Author Naomi Klein has long been a vocal critic of the Iraq War, saying that the goal of the conflict wasn't to liberate the Iraqis from Saddam Hussein, but rather from their oil. Last year in an op-ed in The Guardian, she said: "'We' are already heisting Iraq's oil, or at least are on the brink of doing so...". The op-ed was an expansion of the argument she laid out in her book Shock Doctrine, where she expounded on the theory of "disaster capitalism": that the government engineers crises so that private sector companies can then reap huge profits in dealing with the aftermath.
The problem (for Klein) is that the oil contracts auctioned off by the Iraqi government last week really undercut her main argument - that the war was a gimmick for American (and maybe British) oil companies to cheaply snap up Iraqi oil reserves. If there was anything more remarkable than the truly international spread of the companies winning the bids it was how American companies were almost totally absent among the bidders.

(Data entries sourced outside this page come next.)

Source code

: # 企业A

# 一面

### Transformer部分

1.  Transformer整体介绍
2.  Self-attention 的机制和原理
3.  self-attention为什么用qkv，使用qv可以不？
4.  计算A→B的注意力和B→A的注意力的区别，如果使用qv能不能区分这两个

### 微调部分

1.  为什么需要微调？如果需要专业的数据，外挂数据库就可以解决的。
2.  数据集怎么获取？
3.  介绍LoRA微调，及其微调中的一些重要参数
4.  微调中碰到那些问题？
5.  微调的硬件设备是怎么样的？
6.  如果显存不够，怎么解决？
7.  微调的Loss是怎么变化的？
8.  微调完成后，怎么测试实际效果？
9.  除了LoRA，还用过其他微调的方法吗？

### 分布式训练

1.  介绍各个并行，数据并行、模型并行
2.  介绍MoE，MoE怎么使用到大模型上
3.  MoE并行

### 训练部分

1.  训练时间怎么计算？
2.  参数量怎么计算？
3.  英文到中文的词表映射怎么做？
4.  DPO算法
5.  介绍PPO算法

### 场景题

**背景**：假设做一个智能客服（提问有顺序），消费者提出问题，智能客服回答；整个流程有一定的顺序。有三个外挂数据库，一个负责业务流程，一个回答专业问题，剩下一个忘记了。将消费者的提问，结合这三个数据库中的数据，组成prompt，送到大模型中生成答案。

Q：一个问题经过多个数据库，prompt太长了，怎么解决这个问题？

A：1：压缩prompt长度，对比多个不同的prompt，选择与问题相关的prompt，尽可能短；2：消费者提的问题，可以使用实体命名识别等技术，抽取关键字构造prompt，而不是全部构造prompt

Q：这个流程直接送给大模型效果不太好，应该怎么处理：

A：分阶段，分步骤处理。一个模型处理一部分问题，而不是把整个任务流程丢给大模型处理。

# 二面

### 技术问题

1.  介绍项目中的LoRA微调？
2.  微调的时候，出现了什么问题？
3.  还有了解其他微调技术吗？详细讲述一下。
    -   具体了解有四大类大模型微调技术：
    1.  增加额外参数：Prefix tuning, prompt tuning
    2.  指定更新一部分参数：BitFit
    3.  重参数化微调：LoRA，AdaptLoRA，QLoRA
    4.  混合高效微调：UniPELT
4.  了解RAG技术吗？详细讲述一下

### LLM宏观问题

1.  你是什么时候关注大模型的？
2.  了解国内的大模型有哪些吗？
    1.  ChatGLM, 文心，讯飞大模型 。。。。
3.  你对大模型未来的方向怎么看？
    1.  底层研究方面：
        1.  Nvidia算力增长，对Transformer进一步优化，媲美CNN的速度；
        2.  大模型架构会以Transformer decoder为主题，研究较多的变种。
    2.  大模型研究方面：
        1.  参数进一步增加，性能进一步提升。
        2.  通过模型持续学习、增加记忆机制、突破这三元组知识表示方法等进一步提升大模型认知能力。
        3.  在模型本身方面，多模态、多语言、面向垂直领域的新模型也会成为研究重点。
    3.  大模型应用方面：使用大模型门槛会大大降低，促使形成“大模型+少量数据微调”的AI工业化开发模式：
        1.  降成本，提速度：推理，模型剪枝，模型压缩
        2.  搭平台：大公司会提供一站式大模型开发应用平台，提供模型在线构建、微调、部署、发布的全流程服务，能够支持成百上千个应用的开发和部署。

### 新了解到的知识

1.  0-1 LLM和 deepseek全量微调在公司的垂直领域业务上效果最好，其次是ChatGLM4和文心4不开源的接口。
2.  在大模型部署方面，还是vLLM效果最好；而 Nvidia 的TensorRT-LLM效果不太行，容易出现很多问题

Iraq is the plum site in the oil-producing universe. The country is believed to have the third largest proven oil reserves in the world. Thanks to decades of mismanagement by Saddam Hussein, these oil fields are largely underdeveloped, meaning that Iraq likely has the last stand of large, easily-accessible oil fields left in the world, period. So of course, now that there's some semblance of security across much of Iraq, oil companies are eager to get access to the fields. This prompted the Iraqi Oil Ministry to auction off development contracts for 15 fields this past weekend, the second such auction they've held.
And the biggest winner seems to have been Russia's Lukoil, which (with their Norwegian partner Statoil ASA) won the rights to West Qurna Phase 2, with perhaps more than 12 billion barrels of oil buried under the sands. The other big winner in the auction was China's state-run oil company China NPC, which won a bid (in partnership with Britain's BP) for the Rumaila field, among other deals. Companies from Japan, Korea, Kazakhstan, Turkey, Malaysia, The Netherlands, and even Angola's oil company Sonangol all also won bids or were in consortia that won bids for some of the 13 other fields. The only US company to win even a portion of a bid in this second round was Occidental, who is a quarter-partner in a consortium that won a bid for the Zubair field.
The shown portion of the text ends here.